In my opinion, the book should be a must read for neurology residents--if it or something like it has not already been added to the core curriculum. The research and the individual representative cases provided are an amazing illustration of what has and may be done in the near future of neurological diseases and disorders. Certainly anyone with a neurological disorder will find the information inspiring and hopeful. No longer is he or she expected to learn to "accept" their disability or to "learn to live with it." More active approaches to treatment seem to work far better than had been believed by earlier generations of neuroscientists and physiotherapists. Most important is the issue of providing treatment for disabilities, of extending and intensifying therapies not just to a fixed time decided upon arbitrarily but to a point when actual change and improvement are seen to occur. Some of the illustrative cases are certainly exceptional, maybe even just "lucky" individuals, but many of them derived considerable benefit from the approaches used to treat their disability by researchers.

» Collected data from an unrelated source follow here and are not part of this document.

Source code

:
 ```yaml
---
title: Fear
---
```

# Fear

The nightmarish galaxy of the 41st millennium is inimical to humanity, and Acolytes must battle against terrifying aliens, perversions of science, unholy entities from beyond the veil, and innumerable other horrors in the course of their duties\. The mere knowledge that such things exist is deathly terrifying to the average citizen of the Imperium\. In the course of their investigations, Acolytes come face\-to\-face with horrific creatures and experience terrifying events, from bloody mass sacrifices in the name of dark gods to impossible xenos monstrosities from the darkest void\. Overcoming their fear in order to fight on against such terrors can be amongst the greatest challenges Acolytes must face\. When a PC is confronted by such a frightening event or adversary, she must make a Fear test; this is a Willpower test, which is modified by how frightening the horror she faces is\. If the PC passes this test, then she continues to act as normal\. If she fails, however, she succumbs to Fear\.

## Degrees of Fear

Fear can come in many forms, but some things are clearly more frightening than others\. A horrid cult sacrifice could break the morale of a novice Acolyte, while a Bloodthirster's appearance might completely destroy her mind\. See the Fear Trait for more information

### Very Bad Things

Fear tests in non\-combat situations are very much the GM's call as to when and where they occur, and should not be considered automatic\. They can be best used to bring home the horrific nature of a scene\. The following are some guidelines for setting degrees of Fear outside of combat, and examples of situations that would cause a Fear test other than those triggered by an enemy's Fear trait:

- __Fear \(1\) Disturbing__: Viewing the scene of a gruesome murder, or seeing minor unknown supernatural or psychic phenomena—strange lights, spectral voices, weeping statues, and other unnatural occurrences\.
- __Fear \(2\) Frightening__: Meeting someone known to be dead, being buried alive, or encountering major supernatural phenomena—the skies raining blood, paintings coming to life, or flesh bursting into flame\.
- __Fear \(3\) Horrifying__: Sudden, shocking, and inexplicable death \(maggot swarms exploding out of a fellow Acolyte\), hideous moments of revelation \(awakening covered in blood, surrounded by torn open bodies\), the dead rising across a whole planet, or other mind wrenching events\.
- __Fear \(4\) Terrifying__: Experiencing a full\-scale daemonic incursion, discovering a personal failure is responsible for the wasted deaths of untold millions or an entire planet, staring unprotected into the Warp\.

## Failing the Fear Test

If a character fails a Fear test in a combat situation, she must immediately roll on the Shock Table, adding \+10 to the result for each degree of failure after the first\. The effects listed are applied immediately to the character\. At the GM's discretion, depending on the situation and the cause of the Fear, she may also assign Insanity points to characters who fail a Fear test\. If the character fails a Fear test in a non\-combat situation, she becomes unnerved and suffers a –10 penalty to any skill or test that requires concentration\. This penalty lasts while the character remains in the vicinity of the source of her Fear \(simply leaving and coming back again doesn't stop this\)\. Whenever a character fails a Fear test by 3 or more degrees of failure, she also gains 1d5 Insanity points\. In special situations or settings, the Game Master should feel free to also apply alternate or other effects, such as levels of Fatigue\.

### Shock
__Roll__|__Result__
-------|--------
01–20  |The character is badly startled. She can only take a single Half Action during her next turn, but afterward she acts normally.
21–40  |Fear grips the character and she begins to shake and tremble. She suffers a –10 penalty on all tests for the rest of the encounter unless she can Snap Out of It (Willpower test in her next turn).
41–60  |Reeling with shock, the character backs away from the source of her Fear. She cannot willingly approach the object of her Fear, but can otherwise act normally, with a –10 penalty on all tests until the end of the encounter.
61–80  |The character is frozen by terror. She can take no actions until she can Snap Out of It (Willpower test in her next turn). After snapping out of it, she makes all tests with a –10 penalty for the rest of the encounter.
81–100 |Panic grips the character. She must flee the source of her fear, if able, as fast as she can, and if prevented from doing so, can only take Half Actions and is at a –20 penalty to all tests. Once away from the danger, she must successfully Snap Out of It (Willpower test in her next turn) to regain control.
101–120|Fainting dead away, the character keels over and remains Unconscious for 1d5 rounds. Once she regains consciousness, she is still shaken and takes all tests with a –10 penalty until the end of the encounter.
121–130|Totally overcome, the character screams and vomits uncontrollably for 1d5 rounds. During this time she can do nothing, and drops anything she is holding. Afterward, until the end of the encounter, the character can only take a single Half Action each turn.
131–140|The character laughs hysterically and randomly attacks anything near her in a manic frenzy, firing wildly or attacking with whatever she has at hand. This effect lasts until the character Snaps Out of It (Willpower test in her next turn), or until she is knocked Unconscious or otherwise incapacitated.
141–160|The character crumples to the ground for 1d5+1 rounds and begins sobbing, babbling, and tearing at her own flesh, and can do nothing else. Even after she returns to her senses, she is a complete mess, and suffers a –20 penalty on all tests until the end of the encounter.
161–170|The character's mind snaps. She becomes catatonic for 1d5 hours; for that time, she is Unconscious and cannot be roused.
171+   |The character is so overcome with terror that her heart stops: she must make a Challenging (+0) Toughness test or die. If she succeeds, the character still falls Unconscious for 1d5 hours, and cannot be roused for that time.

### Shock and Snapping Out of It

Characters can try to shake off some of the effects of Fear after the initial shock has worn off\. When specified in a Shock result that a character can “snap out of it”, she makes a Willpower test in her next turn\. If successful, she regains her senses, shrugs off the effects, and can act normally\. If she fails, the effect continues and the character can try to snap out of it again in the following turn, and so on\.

Among the most amazing stories are those of stroke victims who have recovered almost entirely from their neurological damage and returned to an active life. Others are about new technologies for providing sight to the blind, hearing to the deaf, and greater autonomy to the movement impaired. Some of the findings about the aging brain are especially interesting and hopeful. In fact I was so impressed with some of it, that I gave the book to a friend who also worked in neurology in "the old days" and who is now dealing with the issues of living with her mother whose memory is gradually failing and whose everyday life is getting to be more and more difficult and complicated.
A superb book.
For people who have suffered any kind of brain trauma this book is especially helpful and hopeful. Neuroplasticity is how we remap our brains after an injury. Family members of a brain injury survivor will gain a lot of understanding about how to support and encourage their loved one.
Lastly, this book is very well written. Doidge is a great storyteller! He starts out each chapter with a story about someone and utilizes that as a vehicle to explain the science, research, and neuroplasticity. The book is also well read. (With the exception that the narrator mispronounces amygdala a few times!) I own both a print and audiobook version.